Data to examine Start Marker

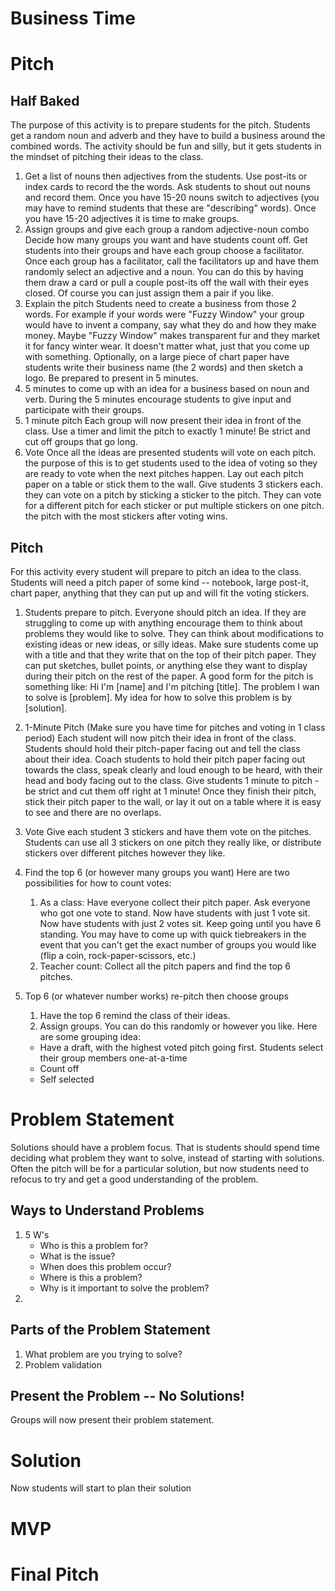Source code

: # Business Time

# Pitch
## Half Baked
The purpose of this activity is to prepare students for the pitch. Students get a random noun and adverb and they have to build a business around the combined words. The activity should be fun and silly, but it gets students in the mindset of pitching their ideas to the class. 
1. Get a list of nouns then adjectives from the students.
Use post-its or index cards to record the the words. Ask students to shout out nouns and record them. Once you have 15-20 nouns switch to adjectives (you may have to remind students that these are "describing" words). Once you have 15-20 adjectives it is time to make groups. 
2. Assign groups and give each group a random adjective-noun combo 
Decide how many groups you want and have students count off. Get students into their groups and have each group choose a facilitator. Once each group has a facilitator, call the facilitators up and have them randomly select an adjective and a noun. You can do this by having them draw a card or pull a couple post-its off the wall with their eyes closed. Of course you can just assign them a pair if you like. 
3. Explain the pitch
Students need to create a business from those 2 words. For example if your words were "Fuzzy Window" your group would have to invent a company, say what they do and how they make money. Maybe "Fuzzy Window" makes transparent fur and they market it for fancy winter wear. It doesn't matter what, just that you come up with something. Optionally, on a large piece of chart paper have students write their business name (the 2 words) and then sketch a logo. Be prepared to present in 5 minutes.  
4. 5 minutes to come up with an idea for a business based on noun and verb.
During the 5 minutes encourage students to give input and participate with their groups.
5. 1 minute pitch 
Each group will now present their idea in front of the class. Use a timer and limit the pitch to exactly 1 minute! Be strict and cut off groups that go long.
6. Vote
Once all the ideas are presented students will vote on each pitch. the purpose of this is to get students used to the idea of voting so they are ready to vote when the next pitches happen. Lay out each pitch paper on a table or stick them to the wall. Give students 3 stickers each. they can vote on a pitch by sticking a sticker to the pitch. They can vote for a different pitch for each sticker or put multiple stickers on one pitch. the pitch with the most stickers after voting wins.
## Pitch
For this activity every student will prepare to pitch an idea to the class. Students will need a pitch paper of some kind -- notebook, large post-it, chart paper, anything that they can put up and will fit the voting stickers. 
1. Students prepare to pitch. Everyone should pitch an idea. If they are struggling to come up with anything encourage them to think about problems they would like to solve. They can think about modifications to existing ideas or new ideas, or silly ideas. Make sure students come up with a title and that they write that on the top of their pitch paper. They can put sketches, bullet points, or anything else they want to display during their pitch on the rest of the paper. 
A good form for the pitch is something like:
Hi I'm [name] and I'm pitching [title]. The problem I wan to solve is [problem]. My idea for how to solve this problem is by [solution].

2. 1-Minute Pitch (Make sure you have time for pitches and voting in 1 class period)
Each student will now pitch their idea in front of the class. Students should hold their pitch-paper facing out and tell the class about their idea. Coach students to hold their pitch paper facing out towards the class, speak clearly and loud enough to be heard, with their head and body facing out to the class. Give students 1 minute to pitch - be strict and cut them off right at 1 minute! Once they finish their pitch, stick their pitch paper to the wall, or lay it out on a table where it is easy to see and there are no overlaps. 
3. Vote
Give each student 3 stickers and have them vote on the pitches. Students can use all 3 stickers on one pitch they really like, or distribute stickers over different pitches however they like. 
4. Find the top 6 (or however many groups you want)
Here are two possibilities for how to count votes:
    1. As a class: Have everyone collect their pitch paper. Ask everyone who got one vote to stand. Now have students with just 1 vote sit. Now have students with just 2 votes sit. Keep going until you have 6 standing. You may have to come up with quick tiebreakers in the event that you can't get the exact number of groups you would like (flip a coin, rock-paper-scissors, etc.)
    2. Teacher count: Collect all the pitch papers and find the top 6 pitches. 

5. Top 6 (or whatever number works) re-pitch then choose groups
    1. Have the top 6 remind the class of their ideas. 
    2. Assign groups. You can do this randomly or however you like. Here are some grouping idea:
    * Have a draft, with the highest voted pitch going first. Students select their group members one-at-a-time
    * Count off
    * Self selected

# Problem Statement
Solutions should have a problem focus. That is students should spend time deciding what problem they want to solve, instead of starting with solutions. Often the pitch will be for a particular solution, but now students need to refocus to try and get a good understanding of the problem. 
## Ways to Understand Problems
1. 5 W's
    * Who is this a problem for?
    * What is the issue? 
    * When does this problem occur?
    * Where is this a problem?
    * Why is it important to solve the problem?
2. 
## Parts of the Problem Statement
1. What problem are you trying to solve?
2. Problem validation
## Present the Problem -- No Solutions!
Groups will now present their problem statement.

# Solution
Now students will start to plan their solution

# MVP

# Final Pitch

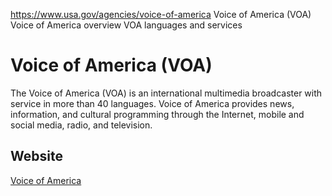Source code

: 

https://www.usa.gov/agencies/voice-of-america
Voice of America (VOA)
Voice of America overview
VOA languages and services

Voice of America
(VOA)
======================

The Voice of America (VOA) is an international multimedia broadcaster with service in more than 40 languages. Voice of America provides news, information, and cultural programming through the Internet, mobile and social media, radio, and television.

Website
-------

[Voice of America](https://www.insidevoa.com)

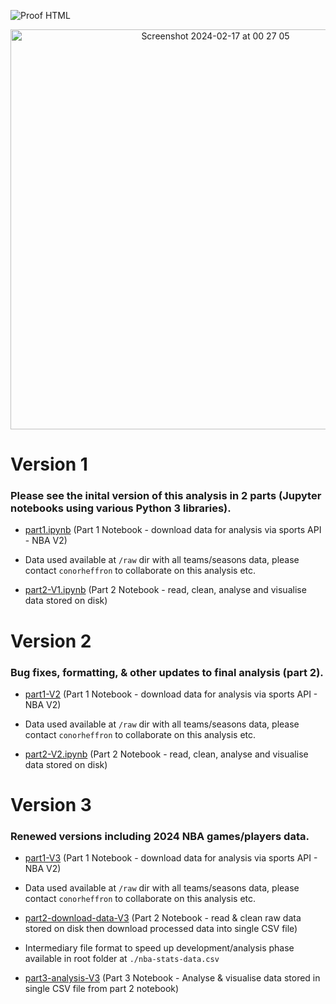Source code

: ![Proof HTML](https://github.com/cph33/nba-stats/actions/workflows/proof-html.yml/badge.svg)

<p align="center">
  <img width="640" alt="Screenshot 2024-02-17 at 00 27 05" src="https://github.com/cph33/nba-stats/assets/8218626/dd2aaff9-f464-4da4-a376-69641e9cdeb4">
</p>

# Version 1 
### Please see the inital version of this analysis in 2 parts (Jupyter notebooks using various Python 3 libraries).

- [part1.ipynb](https://conorheffron.github.io/nba-stats/part1.ipynb) (Part 1 Notebook - download data for analysis via sports API - NBA V2)

- Data used available at `/raw` dir with all teams/seasons data, please contact `conorheffron` to collaborate on this analysis etc.

- [part2-V1.ipynb](https://conorheffron.github.io/nba-stats/part2-V1.html) (Part 2 Notebook - read, clean, analyse and visualise data stored on disk)


# Version 2
### Bug fixes, formatting, & other updates to final analysis (part 2).

- [part1-V2](https://conorheffron.github.io/nba-stats/part1-V2.html) (Part 1 Notebook - download data for analysis via sports API - NBA V2)

- Data used available at `/raw` dir with all teams/seasons data, please contact `conorheffron` to collaborate on this analysis etc.

- [part2-V2.ipynb](https://conorheffron.github.io/nba-stats/part2-V2.html) (Part 2 Notebook - read, clean, analyse and visualise data stored on disk)


# Version 3
### Renewed versions including 2024 NBA games/players data.

- [part1-V3](https://conorheffron.github.io/nba-stats/part1-V3.html) (Part 1 Notebook - download data for analysis via sports API - NBA V2)

- Data used available at `/raw` dir with all teams/seasons data, please contact `conorheffron` to collaborate on this analysis etc.

- [part2-download-data-V3](https://conorheffron.github.io/nba-stats/part2-download-data-V3.html) (Part 2 Notebook - read & clean raw data stored on disk then download processed data into single CSV file)

- Intermediary file format to speed up development/analysis phase available in root folder at `./nba-stats-data.csv`

- [part3-analysis-V3](https://conorheffron.github.io/nba-stats/part3-analysis-V3.html) (Part 3 Notebook - Analyse & visualise data stored in single CSV file from part 2 notebook)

Data to examine End Marker

◆ Exercise goal: Please count, in the material above, the lines that hold the word "Solutions", and report only the total.

◆ Solution to the exercise: 2